### Work task
In the listing below, every entry should be duplicated exactly.

### Records supplied
=== Section Start ===

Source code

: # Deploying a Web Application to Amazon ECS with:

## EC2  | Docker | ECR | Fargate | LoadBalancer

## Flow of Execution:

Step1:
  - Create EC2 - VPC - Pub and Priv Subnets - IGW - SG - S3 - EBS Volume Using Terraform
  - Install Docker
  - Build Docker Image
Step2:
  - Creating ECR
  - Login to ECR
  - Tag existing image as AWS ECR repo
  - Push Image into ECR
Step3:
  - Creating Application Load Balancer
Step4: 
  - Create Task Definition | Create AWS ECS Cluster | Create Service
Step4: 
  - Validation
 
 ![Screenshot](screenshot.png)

=== Section End ===

### Solution to the exercise
Source code

: # Deploying a Web Application to Amazon ECS with:

## EC2  | Docker | ECR | Fargate | LoadBalancer

## Flow of Execution:

Step1:
  - Create EC2 - VPC - Pub and Priv Subnets - IGW - SG - S3 - EBS Volume Using Terraform
  - Install Docker
  - Build Docker Image
Step2:
  - Creating ECR
  - Login to ECR
  - Tag existing image as AWS ECR repo
  - Push Image into ECR
Step3:
  - Creating Application Load Balancer
Step4: 
  - Create Task Definition | Create AWS ECS Cluster | Create Service
Step4: 
  - Validation
 
 ![Screenshot](screenshot.png)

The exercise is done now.